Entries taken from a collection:

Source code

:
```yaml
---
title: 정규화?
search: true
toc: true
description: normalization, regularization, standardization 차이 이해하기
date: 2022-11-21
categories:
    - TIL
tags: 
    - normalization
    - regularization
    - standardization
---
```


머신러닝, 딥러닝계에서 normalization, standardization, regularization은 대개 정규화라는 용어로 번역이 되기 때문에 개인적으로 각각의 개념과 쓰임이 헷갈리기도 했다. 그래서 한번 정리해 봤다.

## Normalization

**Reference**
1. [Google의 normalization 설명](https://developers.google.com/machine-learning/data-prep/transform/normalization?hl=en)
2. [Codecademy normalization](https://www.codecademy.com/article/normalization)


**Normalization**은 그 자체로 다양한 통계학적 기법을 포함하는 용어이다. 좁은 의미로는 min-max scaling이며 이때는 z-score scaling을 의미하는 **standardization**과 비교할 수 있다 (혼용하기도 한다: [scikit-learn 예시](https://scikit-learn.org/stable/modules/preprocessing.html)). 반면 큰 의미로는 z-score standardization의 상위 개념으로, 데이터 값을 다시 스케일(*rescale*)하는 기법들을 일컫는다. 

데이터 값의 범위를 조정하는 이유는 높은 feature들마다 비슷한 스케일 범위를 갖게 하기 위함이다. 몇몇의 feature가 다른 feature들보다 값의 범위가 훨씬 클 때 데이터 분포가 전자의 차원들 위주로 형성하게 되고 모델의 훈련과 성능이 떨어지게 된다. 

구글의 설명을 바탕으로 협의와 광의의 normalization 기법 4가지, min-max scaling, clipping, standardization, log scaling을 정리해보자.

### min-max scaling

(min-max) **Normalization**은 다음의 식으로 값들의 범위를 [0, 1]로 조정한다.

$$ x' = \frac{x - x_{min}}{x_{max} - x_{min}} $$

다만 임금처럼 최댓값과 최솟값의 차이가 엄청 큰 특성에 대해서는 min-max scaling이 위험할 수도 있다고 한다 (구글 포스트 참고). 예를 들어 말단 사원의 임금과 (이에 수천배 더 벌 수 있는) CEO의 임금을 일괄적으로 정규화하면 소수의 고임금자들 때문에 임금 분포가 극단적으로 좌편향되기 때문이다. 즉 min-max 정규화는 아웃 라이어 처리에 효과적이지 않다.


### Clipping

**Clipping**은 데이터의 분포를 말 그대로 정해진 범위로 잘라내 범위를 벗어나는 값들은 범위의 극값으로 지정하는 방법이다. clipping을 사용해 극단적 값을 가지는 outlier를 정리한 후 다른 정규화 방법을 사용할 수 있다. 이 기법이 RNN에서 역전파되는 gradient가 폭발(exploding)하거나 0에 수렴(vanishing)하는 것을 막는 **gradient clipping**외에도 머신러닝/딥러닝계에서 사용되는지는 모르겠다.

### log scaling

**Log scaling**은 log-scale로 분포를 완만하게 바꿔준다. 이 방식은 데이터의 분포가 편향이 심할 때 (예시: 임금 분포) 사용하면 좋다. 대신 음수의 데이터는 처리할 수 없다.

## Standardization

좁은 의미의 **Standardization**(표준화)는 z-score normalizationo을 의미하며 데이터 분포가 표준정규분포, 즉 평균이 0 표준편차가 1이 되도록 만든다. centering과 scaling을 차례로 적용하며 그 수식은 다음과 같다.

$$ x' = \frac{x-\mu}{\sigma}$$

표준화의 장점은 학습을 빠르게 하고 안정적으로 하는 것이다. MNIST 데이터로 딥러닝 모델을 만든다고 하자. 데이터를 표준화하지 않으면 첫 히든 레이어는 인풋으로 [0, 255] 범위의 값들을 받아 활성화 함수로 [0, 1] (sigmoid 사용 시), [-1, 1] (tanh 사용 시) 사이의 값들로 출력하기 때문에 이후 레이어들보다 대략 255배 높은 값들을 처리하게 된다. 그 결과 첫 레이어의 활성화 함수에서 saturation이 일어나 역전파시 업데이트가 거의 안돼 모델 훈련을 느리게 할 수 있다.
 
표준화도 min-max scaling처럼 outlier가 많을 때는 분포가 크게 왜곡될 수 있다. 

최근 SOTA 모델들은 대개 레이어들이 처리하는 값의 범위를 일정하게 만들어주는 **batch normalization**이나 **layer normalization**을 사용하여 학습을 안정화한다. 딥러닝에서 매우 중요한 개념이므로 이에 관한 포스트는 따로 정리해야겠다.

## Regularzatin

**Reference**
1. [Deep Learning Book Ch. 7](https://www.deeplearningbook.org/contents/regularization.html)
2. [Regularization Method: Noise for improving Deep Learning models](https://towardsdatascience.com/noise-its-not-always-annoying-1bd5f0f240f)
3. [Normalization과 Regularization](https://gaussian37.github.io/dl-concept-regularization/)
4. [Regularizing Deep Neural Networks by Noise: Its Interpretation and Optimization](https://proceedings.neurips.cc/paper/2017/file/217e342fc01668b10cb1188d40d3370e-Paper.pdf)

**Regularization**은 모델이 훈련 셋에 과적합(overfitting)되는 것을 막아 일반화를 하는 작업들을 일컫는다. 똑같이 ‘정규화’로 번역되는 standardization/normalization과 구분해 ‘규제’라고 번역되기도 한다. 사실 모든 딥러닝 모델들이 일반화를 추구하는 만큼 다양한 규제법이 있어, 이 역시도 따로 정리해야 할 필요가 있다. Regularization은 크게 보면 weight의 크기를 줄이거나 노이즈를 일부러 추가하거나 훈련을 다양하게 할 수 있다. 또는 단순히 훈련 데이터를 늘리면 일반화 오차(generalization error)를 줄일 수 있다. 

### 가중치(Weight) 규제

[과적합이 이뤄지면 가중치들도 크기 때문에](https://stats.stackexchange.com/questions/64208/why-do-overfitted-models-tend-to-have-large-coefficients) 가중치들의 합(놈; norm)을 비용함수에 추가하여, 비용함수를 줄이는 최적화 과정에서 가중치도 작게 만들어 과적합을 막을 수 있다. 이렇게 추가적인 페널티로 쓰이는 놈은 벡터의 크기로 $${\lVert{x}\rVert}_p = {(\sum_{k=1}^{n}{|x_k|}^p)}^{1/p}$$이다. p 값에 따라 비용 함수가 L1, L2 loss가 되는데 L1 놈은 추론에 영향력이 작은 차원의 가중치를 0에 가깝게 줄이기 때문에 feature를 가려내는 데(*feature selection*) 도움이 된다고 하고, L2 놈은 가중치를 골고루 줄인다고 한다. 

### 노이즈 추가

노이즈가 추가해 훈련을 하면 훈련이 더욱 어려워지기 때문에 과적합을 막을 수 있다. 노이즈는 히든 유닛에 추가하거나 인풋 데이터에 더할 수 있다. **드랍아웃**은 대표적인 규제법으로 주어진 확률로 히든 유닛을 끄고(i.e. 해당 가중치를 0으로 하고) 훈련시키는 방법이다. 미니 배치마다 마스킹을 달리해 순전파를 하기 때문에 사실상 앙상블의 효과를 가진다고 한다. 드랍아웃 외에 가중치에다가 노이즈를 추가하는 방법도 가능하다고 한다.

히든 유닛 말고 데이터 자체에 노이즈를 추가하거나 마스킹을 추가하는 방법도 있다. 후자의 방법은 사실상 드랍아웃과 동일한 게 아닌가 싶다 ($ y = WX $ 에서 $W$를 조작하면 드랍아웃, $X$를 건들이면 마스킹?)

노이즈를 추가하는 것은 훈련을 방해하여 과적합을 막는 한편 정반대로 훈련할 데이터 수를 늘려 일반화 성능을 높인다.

■ DESCRIPTION OF THE TASK ■
Copy only this part of the entries above: the line with "### Clipping", the line with "4. [Regularizing Deep", and the lines between, all exactly as written.

■ TASK SOLUTION ■
### Clipping

**Clipping**은 데이터의 분포를 말 그대로 정해진 범위로 잘라내 범위를 벗어나는 값들은 범위의 극값으로 지정하는 방법이다. clipping을 사용해 극단적 값을 가지는 outlier를 정리한 후 다른 정규화 방법을 사용할 수 있다. 이 기법이 RNN에서 역전파되는 gradient가 폭발(exploding)하거나 0에 수렴(vanishing)하는 것을 막는 **gradient clipping**외에도 머신러닝/딥러닝계에서 사용되는지는 모르겠다.

### log scaling

**Log scaling**은 log-scale로 분포를 완만하게 바꿔준다. 이 방식은 데이터의 분포가 편향이 심할 때 (예시: 임금 분포) 사용하면 좋다. 대신 음수의 데이터는 처리할 수 없다.

## Standardization

좁은 의미의 **Standardization**(표준화)는 z-score normalizationo을 의미하며 데이터 분포가 표준정규분포, 즉 평균이 0 표준편차가 1이 되도록 만든다. centering과 scaling을 차례로 적용하며 그 수식은 다음과 같다.

$$ x' = \frac{x-\mu}{\sigma}$$

표준화의 장점은 학습을 빠르게 하고 안정적으로 하는 것이다. MNIST 데이터로 딥러닝 모델을 만든다고 하자. 데이터를 표준화하지 않으면 첫 히든 레이어는 인풋으로 [0, 255] 범위의 값들을 받아 활성화 함수로 [0, 1] (sigmoid 사용 시), [-1, 1] (tanh 사용 시) 사이의 값들로 출력하기 때문에 이후 레이어들보다 대략 255배 높은 값들을 처리하게 된다. 그 결과 첫 레이어의 활성화 함수에서 saturation이 일어나 역전파시 업데이트가 거의 안돼 모델 훈련을 느리게 할 수 있다.
 
표준화도 min-max scaling처럼 outlier가 많을 때는 분포가 크게 왜곡될 수 있다. 

최근 SOTA 모델들은 대개 레이어들이 처리하는 값의 범위를 일정하게 만들어주는 **batch normalization**이나 **layer normalization**을 사용하여 학습을 안정화한다. 딥러닝에서 매우 중요한 개념이므로 이에 관한 포스트는 따로 정리해야겠다.

## Regularzatin

**Reference**
1. [Deep Learning Book Ch. 7](https://www.deeplearningbook.org/contents/regularization.html)
2. [Regularization Method: Noise for improving Deep Learning models](https://towardsdatascience.com/noise-its-not-always-annoying-1bd5f0f240f)
3. [Normalization과 Regularization](https://gaussian37.github.io/dl-concept-regularization/)
4. [Regularizing Deep Neural Networks by Noise: Its Interpretation and Optimization](https://proceedings.neurips.cc/paper/2017/file/217e342fc01668b10cb1188d40d3370e-Paper.pdf)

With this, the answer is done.